### PROBLEM REQUIREMENTS
Using the data below, show every line where the word "following" occurs.

Stored data entries:
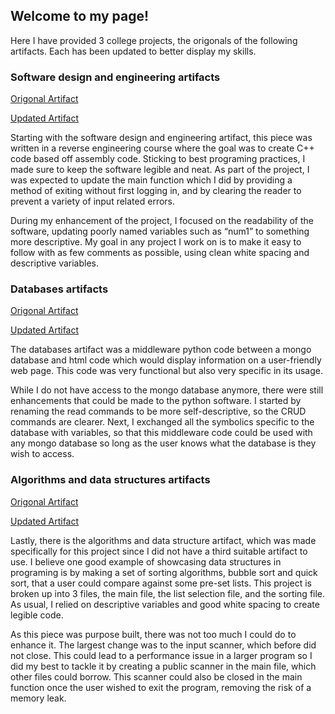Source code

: ## Welcome to my page!
Here I have provided 3 college projects, the origonals of the following artifacts. Each has been updated to better display my skills.

### Software design and engineering artifacts
[Origonal Artifact](https://github.com/William-Haskins/William-Haskins/blob/main/(SOFTWARE%20DESIGN%20AND%20ENGINEERING)CS_410_7_2.cpp)

[Updated Artifact](https://github.com/William-Haskins/William-Haskins/blob/main/(UPDATED%20SOFTWARE%20DESIGN%20AND%20ENGINEERING)%20CS_410.cpp)

Starting with the software design and engineering artifact, this piece was written in a reverse engineering course where the goal was to create C++ code based off assembly code. Sticking to best programing practices, I made sure to keep the software legible and neat. As part of the project, I was expected to update the main function which I did by providing a method of exiting without first logging in, and by clearing the reader to prevent a variety of input related errors. 

During my enhancement of the project, I focused on the readability of the software, updating poorly named variables such as “num1” to something more descriptive. My goal in any project I work on is to make it easy to follow with as few comments as possible, using clean white spacing and descriptive variables. 

### Databases artifacts
[Origonal Artifact](https://github.com/William-Haskins/William-Haskins/blob/main/(DATABASES)%20mongocrud.py)

[Updated Artifact](https://github.com/William-Haskins/William-Haskins/blob/main/(UPDATED%20DATABASES)%20mongocrud.py)

The databases artifact was a middleware python code between a mongo database and html code which would display information on a user-friendly web page.  This code was very functional but also very specific in its usage. 

While I do not have access to the mongo database anymore, there were still enhancements that could be made to the python software. I started by renaming the read commands to be more self-descriptive, so the CRUD commands are clearer. Next, I exchanged all the symbolics specific to the database with variables, so that this middleware code could be used with any mongo database so long as the user knows what the database is they wish to access. 

### Algorithms and data structures artifacts
[Origonal Artifact](https://github.com/William-Haskins/William-Haskins/tree/main/(ALGORITHMS%20AND%20DATA%20STRUCTURES))

[Updated Artifact](https://github.com/William-Haskins/William-Haskins/tree/main/(UPDATED%20ALGORITHMS%20AND%20DATA%20STRUCTURES))

Lastly, there is the algorithms and data structure artifact, which was made specifically for this project since I did not have a third suitable artifact to use. I believe one good example of showcasing data structures in programing is by making a set of sorting algorithms, bubble sort and quick sort, that a user could compare against some pre-set lists.  This project is broken up into 3 files, the main file, the list selection file, and the sorting file. As usual, I relied on descriptive variables and good white spacing to create legible code. 

As this piece was purpose built, there was not too much I could do to enhance it. The largest change was to the input scanner, which before did not close. This could lead to a performance issue in a larger program so I did my best to tackle it by creating a public scanner in the main file, which other files could borrow. This scanner could also be closed in the main function once the user wished to exit the program, removing the risk of a memory leak. 

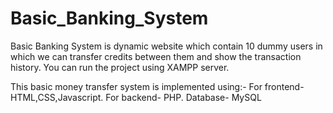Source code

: # Basic_Banking_System

Basic Banking System is dynamic website which contain 10 dummy users in which we can transfer credits between them and show the transaction history. You can run the project using XAMPP server.

This basic money transfer system is implemented using:-
For frontend- HTML,CSS,Javascript.
For backend- PHP.
Database- MySQL
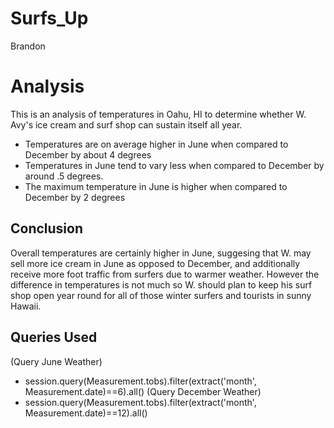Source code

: # Surfs_Up
Brandon

# Analysis

This is an analysis of temperatures in Oahu, HI to determine whether 
W. Avy's ice cream and surf shop can sustain itself all year.


- Temperatures are on average higher in June when compared to December by about 4 degrees 
- Temperatures in June tend to vary less when compared to December by around .5 degrees.
- The maximum temperature in June is higher when compared to December by 2 degrees

## Conclusion

Overall temperatures are certainly higher in June, suggesing that W. may sell more ice cream
in June as opposed to December, and additionally receive more foot traffic from surfers due to
warmer weather. However the difference in temperatures is not much so W. should plan to keep his
surf shop open year round for all of those winter surfers and tourists in sunny Hawaii.

## Queries Used
(Query June Weather)
- session.query(Measurement.tobs).filter(extract('month', Measurement.date)==6).all()
(Query December Weather)
- session.query(Measurement.tobs).filter(extract('month', Measurement.date)==12).all()
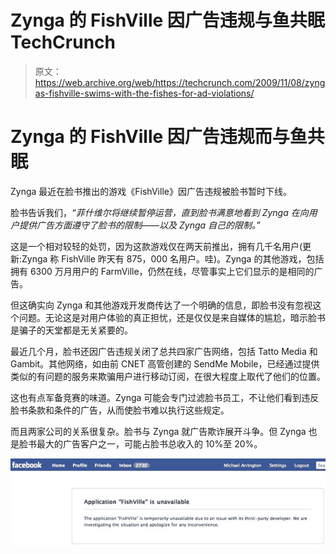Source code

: # Zynga 的 FishVille 因广告违规与鱼共眠 TechCrunch

> 原文：<https://web.archive.org/web/https://techcrunch.com/2009/11/08/zyngas-fishville-swims-with-the-fishes-for-ad-violations/>

# Zynga 的 FishVille 因广告违规而与鱼共眠

Zynga 最近在脸书推出的游戏《FishVille》因广告违规被脸书暂时下线。

脸书告诉我们，*“菲什维尔将继续暂停运营，直到脸书满意地看到 Zynga 在向用户提供广告方面遵守了脸书的限制——以及 Zynga 自己的限制。”*

这是一个相对较轻的处罚，因为这款游戏仅在两天前推出，拥有几千名用户(更新:Zynga 称 FishVille 昨天有 875，000 名用户。哇)。Zynga 的其他游戏，包括拥有 6300 万月用户的 FarmVille，仍然在线，尽管事实上它们显示的是相同的广告。

但这确实向 Zynga 和其他游戏开发商传达了一个明确的信息，即脸书没有忽视这个问题。无论这是对用户体验的真正担忧，还是仅仅是来自媒体的尴尬，暗示脸书是骗子的天堂都是无关紧要的。

最近几个月，脸书还因广告违规关闭了总共四家广告网络，包括 Tatto Media 和 Gambit。其他网络，如由前 CNET 高管创建的 SendMe Mobile，已经通过提供类似的有问题的服务来欺骗用户进行移动订阅，在很大程度上取代了他们的位置。

这也有点军备竞赛的味道。Zynga 可能会专门过滤脸书员工，不让他们看到违反脸书条款和条件的广告，从而使脸书难以执行这些规定。

而且两家公司的关系很复杂。脸书与 Zynga 就广告欺诈展开斗争。但 Zynga 也是脸书最大的广告客户之一，可能占脸书总收入的 10%至 20%。

![](img/204c46394ba0f3007dc40fec1d3e1d01.png)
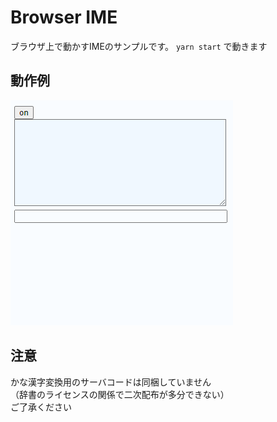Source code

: # Browser IME
ブラウザ上で動かすIMEのサンプルです。
`yarn start` で動きます

## 動作例
![example](example.gif)

## 注意
かな漢字変換用のサーバコードは同梱していません  
（辞書のライセンスの関係で二次配布が多分できない）  
ご了承ください
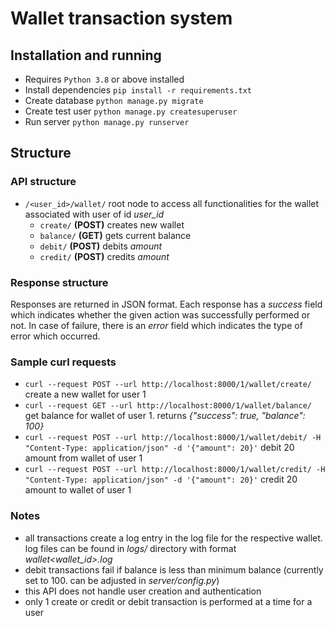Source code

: # Wallet transaction system

## Installation and running

- Requires `Python 3.8` or above installed
- Install dependencies `pip install -r requirements.txt`
- Create database `python manage.py migrate`
- Create test user `python manage.py createsuperuser`
- Run server `python manage.py runserver`

## Structure

### API structure

- `/<user_id>/wallet/` root node to access all functionalities for the wallet associated with user of id _user_id_
	- `create/` __(POST)__ creates new wallet
	- `balance/` __(GET)__ gets current balance
	- `debit/` __(POST)__ debits _amount_
	- `credit/` __(POST)__ credits _amount_

### Response structure

Responses are returned in JSON format. Each response has a _success_ field which indicates whether the given action was successfully performed or not. In case of failure, there is an _error_ field which indicates the type of error which occurred.

### Sample curl requests

- `curl --request POST --url http://localhost:8000/1/wallet/create/` create a new wallet for user 1
- `curl --request GET --url http://localhost:8000/1/wallet/balance/` get balance for wallet of user 1. returns _{"success": true, "balance": 100}_
- `curl --request POST --url http://localhost:8000/1/wallet/debit/ -H "Content-Type: application/json" -d '{"amount": 20}'` debit 20 amount from wallet of user 1
- `curl --request POST --url http://localhost:8000/1/wallet/credit/ -H "Content-Type: application/json" -d '{"amount": 20}'` credit 20 amount to wallet of user 1

### Notes

- all transactions create a log entry in the log file for the respective wallet. log files can be found in _logs/_ directory with format _wallet\<wallet_id\>.log_
- debit transactions fail if balance is less than minimum balance (currently set to 100. can be adjusted in _server/config.py_)
- this API does not handle user creation and authentication
- only 1 create or credit or debit transaction is performed at a time for a user
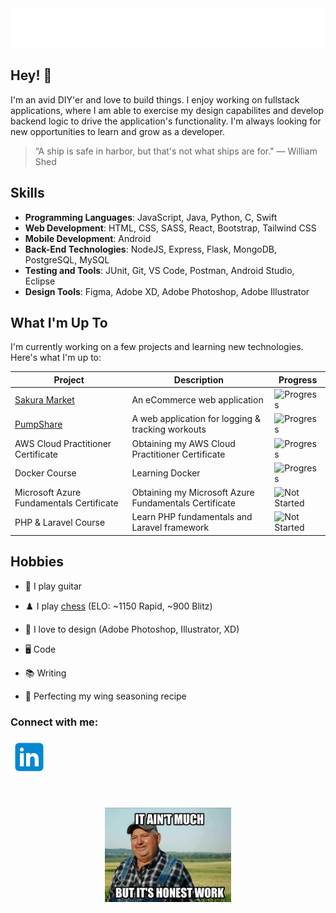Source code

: <div align="center">
  <img src="git_headerGradient2.svg"/>
</div>

## Hey! 👋

I'm an avid DIY'er and love to build things. I enjoy working on fullstack applications, where I am able to exercise my design capabilites and develop backend logic to drive the application's functionality. I'm always looking for new opportunities to learn and grow as a developer.

> “A ship is safe in harbor, but that's not what ships are for." — William Shed

## Skills

- **Programming Languages**: JavaScript, Java, Python, C, Swift
- **Web Development**: HTML, CSS, SASS, React, Bootstrap, Tailwind CSS
- **Mobile Development**: Android
- **Back-End Technologies**: NodeJS, Express, Flask, MongoDB, PostgreSQL, MySQL
- **Testing and Tools**: JUnit, Git, VS Code, Postman, Android Studio, Eclipse
- **Design Tools**: Figma, Adobe XD, Adobe Photoshop, Adobe Illustrator

## What I'm Up To

I'm currently working on a few projects and learning new technologies. Here's what I'm up to:

| Project          | Description                                         | Progress |
|------------------|-----------------------------------------------------|----------|
| [Sakura Market](https://github.com/fredschuck/sakura-market)  | An eCommerce web application                        | ![Progress](https://progress-bar.dev/47/?scale=100&width=150&suffix=%)|
| [PumpShare](https://github.com/lukesnc/pumpshare)             | A web application for logging & tracking workouts        | ![Progress](https://progress-bar.dev/32/?scale=100&width=150&suffix=%) |
| AWS Cloud Practitioner Certificate                            | Obtaining my AWS Cloud Practitioner Certificate           | ![Progress](https://progress-bar.dev/95/?scale=100&width=150&suffix=%) |
| Docker Course                                                 | Learning Docker                             | ![Progress](https://progress-bar.dev/59/?scale=100&width=150&suffix=%)  |
| Microsoft Azure Fundamentals Certificate                      | Obtaining my Microsoft Azure Fundamentals Certificate | ![Not Started](https://img.shields.io/badge/not%20started-5A5A5A) |
| PHP & Laravel Course                      | Learn PHP fundamentals and Laravel framework | ![Not Started](https://img.shields.io/badge/not%20started-5A5A5A)  |

<!-- ![Progress](https://progress-bar.dev/0/?scale=100&width=150&suffix=%) -->
<!-- ![Not Started](https://img.shields.io/badge/not%20started-5A5A5A) -->
<!-- ![Pending](https://img.shields.io/badge/pending-D48E04) -->

<!-- > To learn more about what I've already worked on, check out my [progress tracker](). -->

## Hobbies

- 🎸 I play guitar

- ♟️ I play [chess](https://www.chess.com/member/fredschuck)  (ELO: ~1150 Rapid, ~900 Blitz)

- 🎨 I love to design (Adobe Photoshop, Illustrator, XD)

- 🖥️ Code

- 📚 Writing

- 🍗 Perfecting my wing seasoning recipe

<h3 align="left">Connect with me:</h3>
<p align="left">
<a href="https://linkedin.com/in/fredschuck" target="blank"><svg xmlns="http://www.w3.org/2000/svg" x="0px" y="0px" width="60" viewBox="0 0 48 48">
<path fill="#0288D1" d="M42,37c0,2.762-2.238,5-5,5H11c-2.761,0-5-2.238-5-5V11c0-2.762,2.239-5,5-5h26c2.762,0,5,2.238,5,5V37z"></path><path fill="#FFF" d="M12 19H17V36H12zM14.485 17h-.028C12.965 17 12 15.888 12 14.499 12 13.08 12.995 12 14.514 12c1.521 0 2.458 1.08 2.486 2.499C17 15.887 16.035 17 14.485 17zM36 36h-5v-9.099c0-2.198-1.225-3.698-3.192-3.698-1.501 0-2.313 1.012-2.707 1.99C24.957 25.543 25 26.511 25 27v9h-5V19h5v2.616C25.721 20.5 26.85 19 29.738 19c3.578 0 6.261 2.25 6.261 7.274L36 36 36 36z"></path>
</svg></a>
</p>

<div align="center">
  <br><br>
  <img src="honest-work.jpg" width="40%" />
</div>

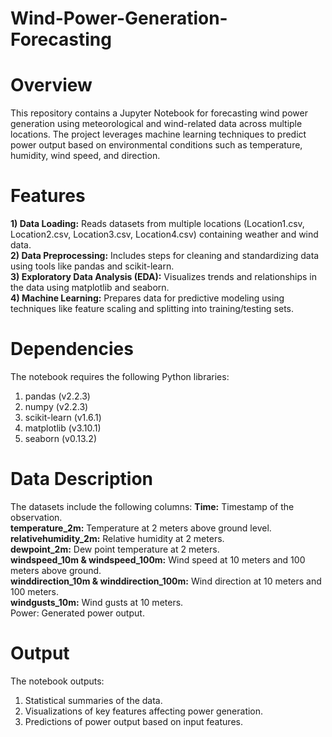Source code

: # Wind-Power-Generation-Forecasting

# Overview

This repository contains a Jupyter Notebook for forecasting wind power generation using meteorological and wind-related data across multiple locations. The project leverages machine learning techniques to predict power output based on environmental conditions such as temperature, humidity, wind speed, and direction.

# Features

<b>1) Data Loading:</b> Reads datasets from multiple locations (Location1.csv, Location2.csv, Location3.csv, Location4.csv) containing weather and wind data.<br>
<b>2) Data Preprocessing:</b> Includes steps for cleaning and standardizing data using tools like pandas and scikit-learn.<br>
<b>3) Exploratory Data Analysis (EDA):</b> Visualizes trends and relationships in the data using matplotlib and seaborn.<br>
<b>4) Machine Learning:</b> Prepares data for predictive modeling using techniques like feature scaling and splitting into training/testing sets.

# Dependencies

The notebook requires the following Python libraries:
1) pandas (v2.2.3)
2) numpy (v2.2.3)
3) scikit-learn (v1.6.1)
4) matplotlib (v3.10.1)
5) seaborn (v0.13.2)

# Data Description

The datasets include the following columns:
<b>Time:</b> Timestamp of the observation.<br>
<b>temperature_2m:</b> Temperature at 2 meters above ground level.<br>
<b>relativehumidity_2m:</b> Relative humidity at 2 meters.<br>
<b>dewpoint_2m:</b> Dew point temperature at 2 meters.<br>
<b>windspeed_10m & windspeed_100m:</b> Wind speed at 10 meters and 100 meters above ground.<br>
<b>winddirection_10m & winddirection_100m:</b> Wind direction at 10 meters and 100 meters.<br>
<b>windgusts_10m:</b> Wind gusts at 10 meters.<br>
Power: Generated power output.<br>

# Output <br>
The notebook outputs:
1) Statistical summaries of the data.
2) Visualizations of key features affecting power generation.
3) Predictions of power output based on input features.
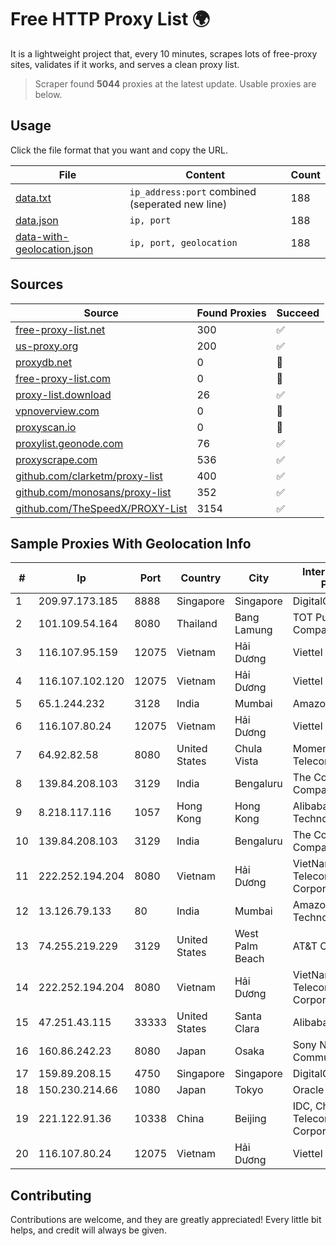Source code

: 
# Free HTTP Proxy List 🌍

It is a lightweight project that, every 10 minutes, scrapes lots of free-proxy sites, validates if it works, and serves a clean proxy list.


> Scraper found **5044** proxies at the latest update. Usable proxies are below.

## Usage

Click the file format that you want and copy the URL.


|File|Content|Count|
|----|-------|-----|
|[data.txt](https://raw.githubusercontent.com/themiralay/Proxy-List-World/master/data.txt)|`ip_address:port` combined (seperated new line)|188|
|[data.json](https://raw.githubusercontent.com/themiralay/Proxy-List-World/master/data.json)|`ip, port`|188|
|[data-with-geolocation.json](https://raw.githubusercontent.com/themiralay/Proxy-List-World/master/data-with-geolocation.json)|`ip, port, geolocation`|188|

## Sources

|Source|Found Proxies|Succeed|
|------|-------------|-------|
|[free-proxy-list.net](https://free-proxy-list.net)|300|✅|
|[us-proxy.org](https://www.us-proxy.org)|200|✅|
|[proxydb.net](http://proxydb.net)|0|🚫|
|[free-proxy-list.com](https://free-proxy-list.com/?page=&port=&type%5B%5D=http&type%5B%5D=https&up_time=0&search=Search)|0|🚫|
|[proxy-list.download](https://www.proxy-list.download/HTTP)|26|✅|
|[vpnoverview.com](https://vpnoverview.com/privacy/anonymous-browsing/free-proxy-servers)|0|🚫|
|[proxyscan.io](https://www.proxyscan.io)|0|🚫|
|[proxylist.geonode.com](https://proxylist.geonode.com/api/proxy-list?limit=300&page=1&sort_by=lastChecked&sort_type=desc&protocols=http,https)|76|✅|
|[proxyscrape.com](https://api.proxyscrape.com/v2/?request=displayproxies&protocol=http&timeout=10000&country=all&ssl=all&anonymity=all)|536|✅|
|[github.com/clarketm/proxy-list](https://raw.githubusercontent.com/clarketm/proxy-list/master/proxy-list-raw.txt)|400|✅|
|[github.com/monosans/proxy-list](https://raw.githubusercontent.com/monosans/proxy-list/main/proxies/http.txt)|352|✅|
|[github.com/TheSpeedX/PROXY-List](https://raw.githubusercontent.com/TheSpeedX/PROXY-List/master/http.txt)|3154|✅|


## Sample Proxies With Geolocation Info

|#|Ip|Port|Country|City|Internet Service Provider|
|-|--|----|-------|----|-------------------------|
|1|209.97.173.185|8888|Singapore|Singapore|DigitalOcean, LLC|
|2|101.109.54.164|8080|Thailand|Bang Lamung|TOT Public Company Limited|
|3|116.107.95.159|12075|Vietnam|Hải Dương|Viettel Corporation|
|4|116.107.102.120|12075|Vietnam|Hải Dương|Viettel Corporation|
|5|65.1.244.232|3128|India|Mumbai|Amazon.com|
|6|116.107.80.24|12075|Vietnam|Hải Dương|Viettel Corporation|
|7|64.92.82.58|8080|United States|Chula Vista|Momentum Telecom, Inc.|
|8|139.84.208.103|3129|India|Bengaluru|The Constant Company, LLC|
|9|8.218.117.116|1057|Hong Kong|Hong Kong|Alibaba (US) Technology Co., Ltd.|
|10|139.84.208.103|3129|India|Bengaluru|The Constant Company, LLC|
|11|222.252.194.204|8080|Vietnam|Hải Dương|VietNam Post and Telecom Corporation|
|12|13.126.79.133|80|India|Mumbai|Amazon Technologies Inc.|
|13|74.255.219.229|3129|United States|West Palm Beach|AT&T Corp.|
|14|222.252.194.204|8080|Vietnam|Hải Dương|VietNam Post and Telecom Corporation|
|15|47.251.43.115|33333|United States|Santa Clara|Alibaba Cloud LLC|
|16|160.86.242.23|8080|Japan|Osaka|Sony Network Communications Inc|
|17|159.89.208.15|4750|Singapore|Singapore|DigitalOcean, LLC|
|18|150.230.214.66|1080|Japan|Tokyo|Oracle Corporation|
|19|221.122.91.36|10338|China|Beijing|IDC, China Telecommunications Corporation|
|20|116.107.80.24|12075|Vietnam|Hải Dương|Viettel Corporation|



## Contributing

Contributions are welcome, and they are greatly appreciated! Every
little bit helps, and credit will always be given.

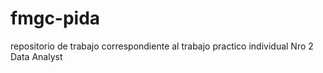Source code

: # fmgc-pida
repositorio de trabajo correspondiente al trabajo practico individual Nro 2 Data Analyst
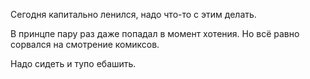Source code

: Сегодня капитально ленился, надо что-то с этим делать.

В принцпе пару раз даже попадал в момент хотения. Но всё равно сорвался на смотрение комиксов.

Надо сидеть и тупо ебашить.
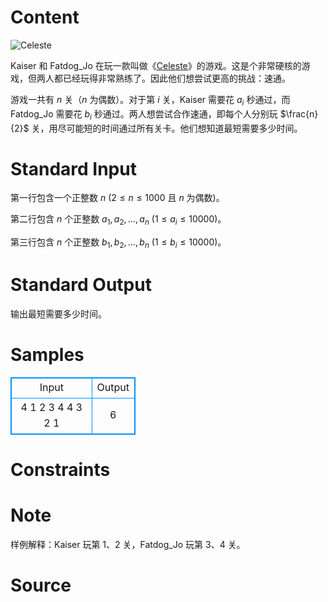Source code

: 
# Content

![Celeste](https://media.st.dl.bscstorage.net/steam/apps/504230/header.jpg?t=1567740791)

Kaiser 和 Fatdog_Jo 在玩一款叫做《[Celeste](https://store.steampowered.com/app/504230/Celeste/)》的游戏。这是个非常硬核的游戏，但两人都已经玩得非常熟练了。因此他们想尝试更高的挑战：速通。

游戏一共有 $n$ 关（$n$ 为偶数）。对于第 $i$ 关，Kaiser 需要花 $a_i$ 秒通过，而 Fatdog_Jo 需要花 $b_i$ 秒通过。两人想尝试合作速通，即每个人分别玩 $\frac{n}{2}$ 关，用尽可能短的时间通过所有关卡。他们想知道最短需要多少时间。

# Standard Input

第一行包含一个正整数 $n$ ($2 \leq n \leq 1000$ 且 $n$ 为偶数)。

第二行包含 $n$ 个正整数 $a_1,a_2,\ldots,a_n$ ($1 \leq a_i \leq 10000$)。

第三行包含 $n$ 个正整数 $b_1,b_2,\ldots,b_n$ ($1 \leq b_i \leq 10000$)。

# Standard Output

输出最短需要多少时间。

# Samples

<style>
        table,table tr th, table tr td { border:1px solid #0094ff; }
        table { width: 200px; min-height: 25px; line-height: 25px; text-align: center; border-collapse: collapse;}   
    </style>
<table>
	<tr>
		<td>Input</td>
		<td>Output</td>
	</tr>
<tr><td>4
1 2 3 4
4 3 2 1</td><td>6</td></tr></table>


# Constraints



# Note

样例解释：Kaiser 玩第 $1$、$2$ 关，Fatdog_Jo 玩第 $3$、$4$ 关。

# Source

### ANSWER TO THIS PROBLEM
Here I have provided 3 college projects, the origonals of the following artifacts. Each has been updated to better display my skills.
The notebook requires the following Python libraries:
The datasets include the following columns:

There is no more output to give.